- The task:
Your task is to filter the data below down to the lines holding "Syncer".

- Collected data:
====================

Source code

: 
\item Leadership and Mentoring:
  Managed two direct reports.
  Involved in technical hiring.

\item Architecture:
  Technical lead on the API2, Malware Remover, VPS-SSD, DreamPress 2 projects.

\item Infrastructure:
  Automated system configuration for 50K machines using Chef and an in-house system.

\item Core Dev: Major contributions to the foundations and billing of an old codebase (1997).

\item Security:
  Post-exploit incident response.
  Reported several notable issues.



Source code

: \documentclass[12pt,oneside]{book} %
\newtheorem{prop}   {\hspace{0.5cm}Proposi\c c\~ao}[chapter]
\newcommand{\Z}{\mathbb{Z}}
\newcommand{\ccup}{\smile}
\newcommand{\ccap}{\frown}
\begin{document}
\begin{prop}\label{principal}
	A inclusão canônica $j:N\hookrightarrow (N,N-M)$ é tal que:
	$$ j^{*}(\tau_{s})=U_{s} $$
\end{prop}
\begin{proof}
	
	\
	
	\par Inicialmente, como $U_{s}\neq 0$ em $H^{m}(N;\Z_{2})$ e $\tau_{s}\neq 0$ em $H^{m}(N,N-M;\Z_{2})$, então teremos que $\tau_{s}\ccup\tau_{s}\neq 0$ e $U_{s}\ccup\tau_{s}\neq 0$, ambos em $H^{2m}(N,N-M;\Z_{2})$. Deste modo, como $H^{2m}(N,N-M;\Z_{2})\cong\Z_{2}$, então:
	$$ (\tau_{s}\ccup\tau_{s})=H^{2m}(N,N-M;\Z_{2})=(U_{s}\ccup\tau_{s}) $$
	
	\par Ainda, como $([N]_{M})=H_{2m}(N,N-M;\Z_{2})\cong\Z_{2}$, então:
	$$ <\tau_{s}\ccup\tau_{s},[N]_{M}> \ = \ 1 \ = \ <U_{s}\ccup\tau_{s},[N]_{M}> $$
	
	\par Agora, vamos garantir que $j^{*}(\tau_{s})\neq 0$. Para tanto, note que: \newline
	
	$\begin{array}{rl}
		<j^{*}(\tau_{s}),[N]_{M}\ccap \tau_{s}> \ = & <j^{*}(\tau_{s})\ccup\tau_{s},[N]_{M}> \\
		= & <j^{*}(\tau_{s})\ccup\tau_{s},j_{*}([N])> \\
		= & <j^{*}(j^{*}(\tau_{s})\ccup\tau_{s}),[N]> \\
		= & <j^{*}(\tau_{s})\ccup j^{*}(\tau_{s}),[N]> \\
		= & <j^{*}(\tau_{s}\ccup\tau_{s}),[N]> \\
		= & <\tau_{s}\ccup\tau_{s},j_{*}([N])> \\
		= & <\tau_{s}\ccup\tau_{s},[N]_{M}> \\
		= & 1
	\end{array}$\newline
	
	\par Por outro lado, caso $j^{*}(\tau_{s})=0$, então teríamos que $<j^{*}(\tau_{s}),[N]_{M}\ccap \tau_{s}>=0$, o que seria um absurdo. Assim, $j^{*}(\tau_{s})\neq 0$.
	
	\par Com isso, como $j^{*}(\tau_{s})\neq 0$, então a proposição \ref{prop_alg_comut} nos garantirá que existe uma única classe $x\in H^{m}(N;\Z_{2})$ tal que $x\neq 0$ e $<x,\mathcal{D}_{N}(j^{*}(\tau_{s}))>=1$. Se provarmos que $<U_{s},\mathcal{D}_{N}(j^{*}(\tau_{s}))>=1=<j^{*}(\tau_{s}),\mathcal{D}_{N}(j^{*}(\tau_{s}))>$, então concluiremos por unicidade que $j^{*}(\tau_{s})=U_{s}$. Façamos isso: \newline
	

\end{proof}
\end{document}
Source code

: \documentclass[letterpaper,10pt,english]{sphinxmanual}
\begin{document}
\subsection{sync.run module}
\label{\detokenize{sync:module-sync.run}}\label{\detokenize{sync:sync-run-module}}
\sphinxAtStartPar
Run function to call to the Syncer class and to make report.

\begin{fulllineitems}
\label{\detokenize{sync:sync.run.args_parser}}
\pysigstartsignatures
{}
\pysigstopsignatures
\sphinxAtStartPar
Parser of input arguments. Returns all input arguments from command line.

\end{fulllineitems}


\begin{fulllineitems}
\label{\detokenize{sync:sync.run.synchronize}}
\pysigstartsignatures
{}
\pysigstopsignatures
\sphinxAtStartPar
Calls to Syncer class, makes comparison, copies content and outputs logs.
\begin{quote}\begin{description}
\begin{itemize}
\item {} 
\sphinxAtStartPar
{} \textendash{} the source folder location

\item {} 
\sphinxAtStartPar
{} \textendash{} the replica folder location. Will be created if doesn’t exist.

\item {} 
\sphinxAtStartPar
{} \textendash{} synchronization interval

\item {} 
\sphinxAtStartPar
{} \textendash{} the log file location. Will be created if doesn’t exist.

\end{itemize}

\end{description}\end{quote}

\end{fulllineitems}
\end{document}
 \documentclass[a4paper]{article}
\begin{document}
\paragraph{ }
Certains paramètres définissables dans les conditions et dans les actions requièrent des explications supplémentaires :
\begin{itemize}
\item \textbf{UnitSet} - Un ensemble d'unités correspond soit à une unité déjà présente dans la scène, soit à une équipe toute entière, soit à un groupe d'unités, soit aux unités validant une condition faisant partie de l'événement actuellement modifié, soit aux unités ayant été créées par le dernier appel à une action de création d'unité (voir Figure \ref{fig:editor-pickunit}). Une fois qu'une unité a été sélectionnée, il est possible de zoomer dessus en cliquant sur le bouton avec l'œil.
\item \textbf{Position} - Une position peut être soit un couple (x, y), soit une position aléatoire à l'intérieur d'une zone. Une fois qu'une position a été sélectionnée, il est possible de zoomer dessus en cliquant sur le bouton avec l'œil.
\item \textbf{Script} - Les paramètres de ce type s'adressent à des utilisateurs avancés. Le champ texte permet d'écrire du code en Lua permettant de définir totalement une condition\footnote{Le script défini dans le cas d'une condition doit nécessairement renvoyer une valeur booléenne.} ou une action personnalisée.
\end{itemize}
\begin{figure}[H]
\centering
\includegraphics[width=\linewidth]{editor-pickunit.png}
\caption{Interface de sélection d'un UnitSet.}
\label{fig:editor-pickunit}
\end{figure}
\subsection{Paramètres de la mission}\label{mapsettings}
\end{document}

====================

- Exercise output:
Run function to call to the Syncer class and to make report.
Calls to Syncer class, makes comparison, copies content and outputs logs.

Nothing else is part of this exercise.